[Opening Extracted entries section]

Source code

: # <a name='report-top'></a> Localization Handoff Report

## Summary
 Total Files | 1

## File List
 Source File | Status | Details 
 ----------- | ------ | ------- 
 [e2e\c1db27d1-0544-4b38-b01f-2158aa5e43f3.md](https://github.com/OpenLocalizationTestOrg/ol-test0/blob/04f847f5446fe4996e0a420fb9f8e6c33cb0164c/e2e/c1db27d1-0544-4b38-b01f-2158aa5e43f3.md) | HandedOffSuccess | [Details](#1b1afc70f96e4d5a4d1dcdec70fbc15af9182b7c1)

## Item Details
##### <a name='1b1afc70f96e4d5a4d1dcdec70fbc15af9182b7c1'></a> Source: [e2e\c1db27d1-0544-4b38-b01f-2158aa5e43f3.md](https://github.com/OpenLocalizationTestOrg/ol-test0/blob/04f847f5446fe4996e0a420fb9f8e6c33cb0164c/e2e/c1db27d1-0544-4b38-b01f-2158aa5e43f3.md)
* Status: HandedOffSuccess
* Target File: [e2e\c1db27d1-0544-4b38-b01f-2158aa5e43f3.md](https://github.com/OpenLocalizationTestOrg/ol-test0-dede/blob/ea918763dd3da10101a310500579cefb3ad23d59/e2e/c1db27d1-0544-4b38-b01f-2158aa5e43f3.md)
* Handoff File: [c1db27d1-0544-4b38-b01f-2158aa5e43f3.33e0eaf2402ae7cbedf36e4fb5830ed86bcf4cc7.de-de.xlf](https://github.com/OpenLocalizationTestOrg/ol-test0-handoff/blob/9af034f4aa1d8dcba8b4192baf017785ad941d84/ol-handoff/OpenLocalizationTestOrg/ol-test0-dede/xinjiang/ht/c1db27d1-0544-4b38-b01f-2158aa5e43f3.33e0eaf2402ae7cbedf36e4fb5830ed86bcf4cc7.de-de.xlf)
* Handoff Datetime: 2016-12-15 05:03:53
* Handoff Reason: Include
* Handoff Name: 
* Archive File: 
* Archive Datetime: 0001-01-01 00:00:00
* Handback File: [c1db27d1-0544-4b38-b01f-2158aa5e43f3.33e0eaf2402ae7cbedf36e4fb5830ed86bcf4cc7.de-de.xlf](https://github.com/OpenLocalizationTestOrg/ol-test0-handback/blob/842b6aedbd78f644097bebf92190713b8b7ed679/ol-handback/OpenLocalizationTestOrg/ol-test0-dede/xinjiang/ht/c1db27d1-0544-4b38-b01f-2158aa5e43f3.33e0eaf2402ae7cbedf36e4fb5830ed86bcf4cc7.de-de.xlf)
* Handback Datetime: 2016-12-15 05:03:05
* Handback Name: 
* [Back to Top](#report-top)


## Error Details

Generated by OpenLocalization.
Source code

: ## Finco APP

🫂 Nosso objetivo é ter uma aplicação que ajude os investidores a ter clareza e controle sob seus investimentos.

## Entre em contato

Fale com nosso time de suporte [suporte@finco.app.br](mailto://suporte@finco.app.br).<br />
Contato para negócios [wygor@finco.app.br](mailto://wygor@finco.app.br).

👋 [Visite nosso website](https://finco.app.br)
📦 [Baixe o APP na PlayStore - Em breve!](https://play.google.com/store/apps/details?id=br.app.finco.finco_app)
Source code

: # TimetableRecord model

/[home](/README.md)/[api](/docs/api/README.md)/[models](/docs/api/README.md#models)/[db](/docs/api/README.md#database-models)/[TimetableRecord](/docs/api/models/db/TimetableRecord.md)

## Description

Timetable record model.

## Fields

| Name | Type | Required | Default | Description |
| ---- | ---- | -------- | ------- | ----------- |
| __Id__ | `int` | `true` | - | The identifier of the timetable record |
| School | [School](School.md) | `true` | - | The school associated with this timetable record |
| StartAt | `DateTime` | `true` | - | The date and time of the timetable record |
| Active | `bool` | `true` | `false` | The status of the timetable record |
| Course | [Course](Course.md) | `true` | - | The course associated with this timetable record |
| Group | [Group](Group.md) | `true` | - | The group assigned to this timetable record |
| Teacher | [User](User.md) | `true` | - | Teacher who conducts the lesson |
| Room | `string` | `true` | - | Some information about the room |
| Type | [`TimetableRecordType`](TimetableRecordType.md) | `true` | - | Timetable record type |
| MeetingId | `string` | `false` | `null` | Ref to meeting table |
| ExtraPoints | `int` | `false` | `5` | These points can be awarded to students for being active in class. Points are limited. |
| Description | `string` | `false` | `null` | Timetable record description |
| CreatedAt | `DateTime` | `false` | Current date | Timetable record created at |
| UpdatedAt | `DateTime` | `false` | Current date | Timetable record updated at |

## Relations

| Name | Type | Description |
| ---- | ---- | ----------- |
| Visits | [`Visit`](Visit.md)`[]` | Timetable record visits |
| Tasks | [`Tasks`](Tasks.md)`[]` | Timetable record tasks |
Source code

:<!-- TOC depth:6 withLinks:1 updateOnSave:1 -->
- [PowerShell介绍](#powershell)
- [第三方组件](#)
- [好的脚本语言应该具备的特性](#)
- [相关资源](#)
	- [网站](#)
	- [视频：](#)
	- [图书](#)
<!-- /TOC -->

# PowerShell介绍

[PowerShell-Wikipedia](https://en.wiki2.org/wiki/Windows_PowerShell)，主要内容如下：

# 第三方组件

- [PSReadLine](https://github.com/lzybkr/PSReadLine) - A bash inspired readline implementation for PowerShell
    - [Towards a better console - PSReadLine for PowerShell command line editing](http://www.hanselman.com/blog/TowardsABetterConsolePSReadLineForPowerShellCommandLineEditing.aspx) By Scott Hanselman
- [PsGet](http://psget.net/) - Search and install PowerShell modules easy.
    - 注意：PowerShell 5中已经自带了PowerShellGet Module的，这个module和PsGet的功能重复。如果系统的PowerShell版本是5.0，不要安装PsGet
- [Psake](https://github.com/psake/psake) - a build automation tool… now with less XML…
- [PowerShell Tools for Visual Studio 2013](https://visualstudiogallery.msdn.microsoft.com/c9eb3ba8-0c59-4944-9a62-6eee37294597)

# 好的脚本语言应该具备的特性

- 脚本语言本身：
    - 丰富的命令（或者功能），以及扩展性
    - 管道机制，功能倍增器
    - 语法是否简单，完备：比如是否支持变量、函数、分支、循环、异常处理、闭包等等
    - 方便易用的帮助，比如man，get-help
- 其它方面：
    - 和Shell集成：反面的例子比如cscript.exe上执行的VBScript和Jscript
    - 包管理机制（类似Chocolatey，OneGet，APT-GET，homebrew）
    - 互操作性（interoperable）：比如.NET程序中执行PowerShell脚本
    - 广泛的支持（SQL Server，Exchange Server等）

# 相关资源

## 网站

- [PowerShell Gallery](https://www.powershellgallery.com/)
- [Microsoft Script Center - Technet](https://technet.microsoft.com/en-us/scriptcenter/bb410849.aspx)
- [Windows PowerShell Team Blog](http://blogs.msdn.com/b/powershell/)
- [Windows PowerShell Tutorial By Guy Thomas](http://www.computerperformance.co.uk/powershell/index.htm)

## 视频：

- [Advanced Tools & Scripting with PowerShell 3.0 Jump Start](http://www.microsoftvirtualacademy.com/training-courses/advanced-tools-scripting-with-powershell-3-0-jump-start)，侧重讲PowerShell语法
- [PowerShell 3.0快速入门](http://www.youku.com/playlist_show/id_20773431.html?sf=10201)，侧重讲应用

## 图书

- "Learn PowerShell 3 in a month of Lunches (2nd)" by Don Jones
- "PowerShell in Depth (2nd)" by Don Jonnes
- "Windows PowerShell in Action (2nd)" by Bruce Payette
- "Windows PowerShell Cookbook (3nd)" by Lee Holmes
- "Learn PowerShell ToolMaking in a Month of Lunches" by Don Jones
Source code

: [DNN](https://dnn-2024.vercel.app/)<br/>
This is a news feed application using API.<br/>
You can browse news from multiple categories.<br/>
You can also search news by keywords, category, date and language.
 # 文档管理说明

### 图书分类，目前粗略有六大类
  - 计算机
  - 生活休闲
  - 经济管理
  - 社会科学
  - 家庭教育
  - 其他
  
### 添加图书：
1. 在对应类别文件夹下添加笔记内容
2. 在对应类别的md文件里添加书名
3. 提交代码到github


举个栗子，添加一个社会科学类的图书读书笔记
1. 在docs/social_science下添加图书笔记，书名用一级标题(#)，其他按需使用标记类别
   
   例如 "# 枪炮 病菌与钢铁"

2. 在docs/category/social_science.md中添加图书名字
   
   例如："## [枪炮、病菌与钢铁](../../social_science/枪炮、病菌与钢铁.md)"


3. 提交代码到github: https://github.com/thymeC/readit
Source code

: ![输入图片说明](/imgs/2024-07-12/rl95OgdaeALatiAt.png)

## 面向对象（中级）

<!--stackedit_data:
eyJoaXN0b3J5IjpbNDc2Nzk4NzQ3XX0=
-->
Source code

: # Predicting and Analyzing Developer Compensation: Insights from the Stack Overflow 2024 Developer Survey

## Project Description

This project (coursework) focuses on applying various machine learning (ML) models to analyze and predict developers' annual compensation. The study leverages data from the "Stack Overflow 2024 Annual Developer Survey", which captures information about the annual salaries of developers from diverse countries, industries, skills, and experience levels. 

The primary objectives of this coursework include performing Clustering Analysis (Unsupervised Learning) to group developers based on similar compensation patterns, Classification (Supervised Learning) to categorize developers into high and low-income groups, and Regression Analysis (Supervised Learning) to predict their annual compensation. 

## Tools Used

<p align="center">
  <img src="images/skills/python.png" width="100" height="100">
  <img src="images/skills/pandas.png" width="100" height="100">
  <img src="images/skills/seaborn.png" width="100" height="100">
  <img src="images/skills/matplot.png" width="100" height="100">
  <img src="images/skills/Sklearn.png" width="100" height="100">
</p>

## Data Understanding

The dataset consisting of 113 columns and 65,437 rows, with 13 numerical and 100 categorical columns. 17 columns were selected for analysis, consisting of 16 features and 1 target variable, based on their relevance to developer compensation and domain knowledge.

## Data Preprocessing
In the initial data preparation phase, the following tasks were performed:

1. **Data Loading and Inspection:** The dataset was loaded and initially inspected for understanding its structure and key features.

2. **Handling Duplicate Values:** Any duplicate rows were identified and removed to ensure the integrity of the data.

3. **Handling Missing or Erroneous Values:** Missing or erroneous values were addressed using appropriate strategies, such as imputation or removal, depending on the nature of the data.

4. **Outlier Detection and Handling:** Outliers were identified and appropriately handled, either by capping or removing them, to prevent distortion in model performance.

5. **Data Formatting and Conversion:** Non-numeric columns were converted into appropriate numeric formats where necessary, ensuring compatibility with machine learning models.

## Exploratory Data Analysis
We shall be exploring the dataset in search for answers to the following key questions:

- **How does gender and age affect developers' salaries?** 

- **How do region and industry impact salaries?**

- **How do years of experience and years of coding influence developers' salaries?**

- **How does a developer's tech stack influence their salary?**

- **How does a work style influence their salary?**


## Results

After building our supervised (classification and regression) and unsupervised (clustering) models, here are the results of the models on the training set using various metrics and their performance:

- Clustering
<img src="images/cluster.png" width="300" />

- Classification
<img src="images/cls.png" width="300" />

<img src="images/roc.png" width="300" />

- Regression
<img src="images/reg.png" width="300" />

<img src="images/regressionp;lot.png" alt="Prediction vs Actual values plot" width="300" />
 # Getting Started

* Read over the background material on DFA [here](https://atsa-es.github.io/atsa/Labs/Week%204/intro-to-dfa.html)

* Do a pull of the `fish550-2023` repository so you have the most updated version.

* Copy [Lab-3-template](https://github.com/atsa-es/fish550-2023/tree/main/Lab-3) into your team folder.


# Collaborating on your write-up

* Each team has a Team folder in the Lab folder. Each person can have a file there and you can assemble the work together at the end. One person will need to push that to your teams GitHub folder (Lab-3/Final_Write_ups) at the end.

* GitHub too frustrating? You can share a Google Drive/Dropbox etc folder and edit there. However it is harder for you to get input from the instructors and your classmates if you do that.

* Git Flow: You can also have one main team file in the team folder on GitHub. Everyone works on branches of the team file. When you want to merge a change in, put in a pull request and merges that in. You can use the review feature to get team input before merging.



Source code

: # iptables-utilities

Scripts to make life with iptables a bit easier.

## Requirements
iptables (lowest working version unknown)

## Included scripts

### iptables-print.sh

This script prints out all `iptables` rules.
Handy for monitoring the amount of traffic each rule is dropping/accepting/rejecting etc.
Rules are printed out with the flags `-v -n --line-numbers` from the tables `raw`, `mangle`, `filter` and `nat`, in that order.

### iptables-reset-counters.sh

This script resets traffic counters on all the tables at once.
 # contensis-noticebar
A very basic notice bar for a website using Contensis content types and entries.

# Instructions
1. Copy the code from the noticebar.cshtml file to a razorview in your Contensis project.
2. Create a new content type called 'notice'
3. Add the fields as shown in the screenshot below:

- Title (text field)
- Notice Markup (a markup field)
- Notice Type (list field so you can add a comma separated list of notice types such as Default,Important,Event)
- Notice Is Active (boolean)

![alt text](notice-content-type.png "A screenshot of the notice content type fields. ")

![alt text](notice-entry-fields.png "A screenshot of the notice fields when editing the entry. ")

[Closing Extracted entries section]

Looking at the material above, please copy exactly every line from its first line through the line containing "Datetime: 0001-01-01 00:00:00", with both ends included and nothing else.

▶ _Problem solution_
Source code

: # <a name='report-top'></a> Localization Handoff Report

## Summary
 Total Files | 1

## File List
 Source File | Status | Details 
 ----------- | ------ | ------- 
 [e2e\c1db27d1-0544-4b38-b01f-2158aa5e43f3.md](https://github.com/OpenLocalizationTestOrg/ol-test0/blob/04f847f5446fe4996e0a420fb9f8e6c33cb0164c/e2e/c1db27d1-0544-4b38-b01f-2158aa5e43f3.md) | HandedOffSuccess | [Details](#1b1afc70f96e4d5a4d1dcdec70fbc15af9182b7c1)

## Item Details
##### <a name='1b1afc70f96e4d5a4d1dcdec70fbc15af9182b7c1'></a> Source: [e2e\c1db27d1-0544-4b38-b01f-2158aa5e43f3.md](https://github.com/OpenLocalizationTestOrg/ol-test0/blob/04f847f5446fe4996e0a420fb9f8e6c33cb0164c/e2e/c1db27d1-0544-4b38-b01f-2158aa5e43f3.md)
* Status: HandedOffSuccess
* Target File: [e2e\c1db27d1-0544-4b38-b01f-2158aa5e43f3.md](https://github.com/OpenLocalizationTestOrg/ol-test0-dede/blob/ea918763dd3da10101a310500579cefb3ad23d59/e2e/c1db27d1-0544-4b38-b01f-2158aa5e43f3.md)
* Handoff File: [c1db27d1-0544-4b38-b01f-2158aa5e43f3.33e0eaf2402ae7cbedf36e4fb5830ed86bcf4cc7.de-de.xlf](https://github.com/OpenLocalizationTestOrg/ol-test0-handoff/blob/9af034f4aa1d8dcba8b4192baf017785ad941d84/ol-handoff/OpenLocalizationTestOrg/ol-test0-dede/xinjiang/ht/c1db27d1-0544-4b38-b01f-2158aa5e43f3.33e0eaf2402ae7cbedf36e4fb5830ed86bcf4cc7.de-de.xlf)
* Handoff Datetime: 2016-12-15 05:03:53
* Handoff Reason: Include
* Handoff Name: 
* Archive File: 
* Archive Datetime: 0001-01-01 00:00:00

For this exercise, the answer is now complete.